Last Friday, Asimov offered his latest critical review, this time a round-up of brown ales. There's nothing inherently wrong with brown ales, and a column about them would be perfectly responsible for a critic writing 26 or 52 beer columns annually. But for a paper that has managed to cover eight beer styles in the past eight years, it's hard to make a case for a critic's round-up of a style that ceased being relevant twenty years ago and of which very few examples exist. (Just to drive home the point, this is actually the second column Asimov has devoted to brown ales since 2007, which is hard to defend by any measure.)
It's not just style selection, either. Asimov doesn't seem interested in doing the work to learn where beer is now and what's driving the styles we find on shelves--and resents that anyone should think he'd need to. He demonstrates this with a passive-aggressive pre-dismissal of anyone who would take issue of the attention he was directing at browns.
This tone of irritation continues:
Current American beer culture seems to revolve around a couple of styles: sour beers, which can be altogether wonderful and fascinating, and American India pale ales, which have dominated the craft beer market for so long that it’s a wonder they have not yet fallen out of fashion. I cannot say I share the taste for these I.P.A.s, which, with their emphasis on the imperious flavors of American hops, are the equivalent of oaky California chardonnays of the 1990s.
This paragraph might have had more salience had it been written a few years back, but it would have been wrong then, too. Sour beers--which he leaves undefined--are a tiny niche in the beer market and, while they are beloved by some beer geeks, they have made basically no commercial inroads in the past decade. They're still extremely marginal. IPAs, of course, have changed dramatically, and whatever Asimov means by "imperious flavors" does not square with the trend toward fruit-juice hopping. The rise of lagers, pastry beers, NE IPAs, and even the advent of late-addition hopping all seem to have escaped his notice. In 2018 these comments only serve to illustrate how little attention Asimov has paid to beer in the years since the Times asked him to start writing about beer.

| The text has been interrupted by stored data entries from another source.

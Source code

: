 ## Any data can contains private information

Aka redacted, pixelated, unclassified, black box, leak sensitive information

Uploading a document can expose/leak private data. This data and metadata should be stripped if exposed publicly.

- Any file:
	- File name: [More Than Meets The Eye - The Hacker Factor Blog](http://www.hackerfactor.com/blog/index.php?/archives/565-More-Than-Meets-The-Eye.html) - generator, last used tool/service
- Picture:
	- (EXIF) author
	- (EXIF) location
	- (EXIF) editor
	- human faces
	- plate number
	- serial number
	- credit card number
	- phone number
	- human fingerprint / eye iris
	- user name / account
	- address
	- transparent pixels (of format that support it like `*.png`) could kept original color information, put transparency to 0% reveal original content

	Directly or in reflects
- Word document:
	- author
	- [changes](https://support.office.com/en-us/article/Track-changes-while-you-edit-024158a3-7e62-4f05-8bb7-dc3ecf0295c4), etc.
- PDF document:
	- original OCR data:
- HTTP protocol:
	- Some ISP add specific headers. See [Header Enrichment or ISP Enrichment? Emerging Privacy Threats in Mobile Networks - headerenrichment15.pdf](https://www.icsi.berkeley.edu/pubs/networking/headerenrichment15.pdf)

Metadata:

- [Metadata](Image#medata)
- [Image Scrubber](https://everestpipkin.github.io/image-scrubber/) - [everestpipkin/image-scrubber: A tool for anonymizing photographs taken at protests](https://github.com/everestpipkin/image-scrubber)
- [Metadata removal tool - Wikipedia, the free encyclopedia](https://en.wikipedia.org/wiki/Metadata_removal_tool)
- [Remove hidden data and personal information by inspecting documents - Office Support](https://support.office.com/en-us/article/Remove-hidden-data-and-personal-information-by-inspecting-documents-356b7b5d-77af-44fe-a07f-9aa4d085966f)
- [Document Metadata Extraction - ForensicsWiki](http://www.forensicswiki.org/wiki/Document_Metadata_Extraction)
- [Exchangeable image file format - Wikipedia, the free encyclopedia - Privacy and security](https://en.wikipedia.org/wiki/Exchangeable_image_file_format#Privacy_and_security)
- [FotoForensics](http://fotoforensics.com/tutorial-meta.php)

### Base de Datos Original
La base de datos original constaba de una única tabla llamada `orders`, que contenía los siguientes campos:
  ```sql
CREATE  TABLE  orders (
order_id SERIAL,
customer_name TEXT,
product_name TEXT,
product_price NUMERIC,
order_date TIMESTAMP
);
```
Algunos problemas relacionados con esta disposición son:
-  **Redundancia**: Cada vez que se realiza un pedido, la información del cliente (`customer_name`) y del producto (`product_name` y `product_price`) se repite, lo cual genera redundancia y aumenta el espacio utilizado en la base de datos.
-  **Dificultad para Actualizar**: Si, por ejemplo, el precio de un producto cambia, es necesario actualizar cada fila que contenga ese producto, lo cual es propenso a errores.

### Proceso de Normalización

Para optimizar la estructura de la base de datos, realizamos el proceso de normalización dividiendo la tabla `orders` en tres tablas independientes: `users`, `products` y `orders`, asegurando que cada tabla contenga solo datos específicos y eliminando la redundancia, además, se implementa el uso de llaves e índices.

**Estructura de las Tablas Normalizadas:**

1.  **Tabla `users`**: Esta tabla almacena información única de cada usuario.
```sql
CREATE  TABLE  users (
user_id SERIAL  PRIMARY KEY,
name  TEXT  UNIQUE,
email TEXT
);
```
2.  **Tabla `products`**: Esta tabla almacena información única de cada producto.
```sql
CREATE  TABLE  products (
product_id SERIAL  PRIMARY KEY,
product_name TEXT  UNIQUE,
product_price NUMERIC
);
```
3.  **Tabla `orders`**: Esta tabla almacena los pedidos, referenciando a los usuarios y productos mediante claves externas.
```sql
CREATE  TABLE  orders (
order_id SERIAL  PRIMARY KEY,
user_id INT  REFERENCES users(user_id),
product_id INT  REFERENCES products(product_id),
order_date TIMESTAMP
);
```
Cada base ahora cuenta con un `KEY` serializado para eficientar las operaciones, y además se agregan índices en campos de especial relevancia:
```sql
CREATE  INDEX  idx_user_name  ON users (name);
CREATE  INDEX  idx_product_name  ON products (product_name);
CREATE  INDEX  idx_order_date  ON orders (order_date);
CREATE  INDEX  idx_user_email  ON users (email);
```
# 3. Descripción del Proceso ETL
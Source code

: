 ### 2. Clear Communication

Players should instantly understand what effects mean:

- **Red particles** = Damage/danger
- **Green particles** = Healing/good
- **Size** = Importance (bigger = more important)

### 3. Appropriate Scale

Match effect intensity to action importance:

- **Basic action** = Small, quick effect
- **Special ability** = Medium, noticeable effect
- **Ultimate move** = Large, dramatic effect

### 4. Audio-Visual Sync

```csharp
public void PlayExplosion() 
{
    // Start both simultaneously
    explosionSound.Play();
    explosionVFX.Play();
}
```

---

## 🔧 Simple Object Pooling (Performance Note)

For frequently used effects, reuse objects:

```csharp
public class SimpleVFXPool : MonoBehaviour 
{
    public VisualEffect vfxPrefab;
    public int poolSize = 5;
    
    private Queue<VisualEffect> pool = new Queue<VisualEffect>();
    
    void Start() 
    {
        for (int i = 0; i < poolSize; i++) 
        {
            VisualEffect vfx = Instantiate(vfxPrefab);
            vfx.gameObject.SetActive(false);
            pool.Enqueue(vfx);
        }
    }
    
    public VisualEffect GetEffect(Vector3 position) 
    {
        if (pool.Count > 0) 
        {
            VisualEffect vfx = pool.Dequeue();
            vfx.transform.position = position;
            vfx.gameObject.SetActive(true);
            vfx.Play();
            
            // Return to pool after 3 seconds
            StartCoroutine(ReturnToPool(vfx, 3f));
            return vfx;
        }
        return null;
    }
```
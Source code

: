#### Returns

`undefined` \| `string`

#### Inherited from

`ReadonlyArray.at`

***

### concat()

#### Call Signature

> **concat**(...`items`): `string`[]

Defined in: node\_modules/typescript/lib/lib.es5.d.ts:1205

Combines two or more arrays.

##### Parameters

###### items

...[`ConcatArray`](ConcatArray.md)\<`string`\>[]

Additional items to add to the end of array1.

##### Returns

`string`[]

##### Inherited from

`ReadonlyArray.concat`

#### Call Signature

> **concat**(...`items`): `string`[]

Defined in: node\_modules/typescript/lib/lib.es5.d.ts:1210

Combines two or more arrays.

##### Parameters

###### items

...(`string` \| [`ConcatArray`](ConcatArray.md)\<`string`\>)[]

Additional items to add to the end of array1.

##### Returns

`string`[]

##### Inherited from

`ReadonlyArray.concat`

(I don't have a problem with Asimov as a wine critic. He's been writing about the subject since 1999 and has been the Times' chief wine critic since 2004 and, by most accounts, is excellent.)
I posted a one-tweet rant about how irritating these articles are, and that was where I planned to leave it, except that Stan Hieronymus responded with this:
Of course, Stan's exactly right--and that's a big problem if you care at all about beer. The Times has several million print and digital subscribers and gets hundreds of millions of page views a month. Eric Asimov is by far the most-read beer writer in the world, despite the fact that he has written eleven beer articles since 2010. In short, the world's most-influential beer writer doesn't really care about beer.
I wouldn't bother with this if it were any other publication. But the Times is a special case. Its reputation for erudition means it has a rare kind of credibility. In forwarding someone who has little interest in beer, passes along dated and inaccurate information, and whose critical apparatus is unformed, the Times sends the unintentional signal that beer isn't worthy of serious attention. This article is damaging because millions of people have just been exposed to the idea that sour ales are popular, IPAs are bad, and brown ales are something to which they should pay attention. Not taking something seriously is worse than ignoring it altogether when you have a megaphone as large as the New York Times'.
I take beer seriously. It's not the most important thing in the world--or even in the top 100. But it's as serious and important as wine, or food, or the New York Jets, all of which are afforded the respect of serious coverage by the Times. (Can we all agree that beer is far more important than the New York Jets?) The Times either needs to assign a trained critic to write about beer or quit covering it altogether. This is the worst of both worlds and it's beneath the paper's own standards.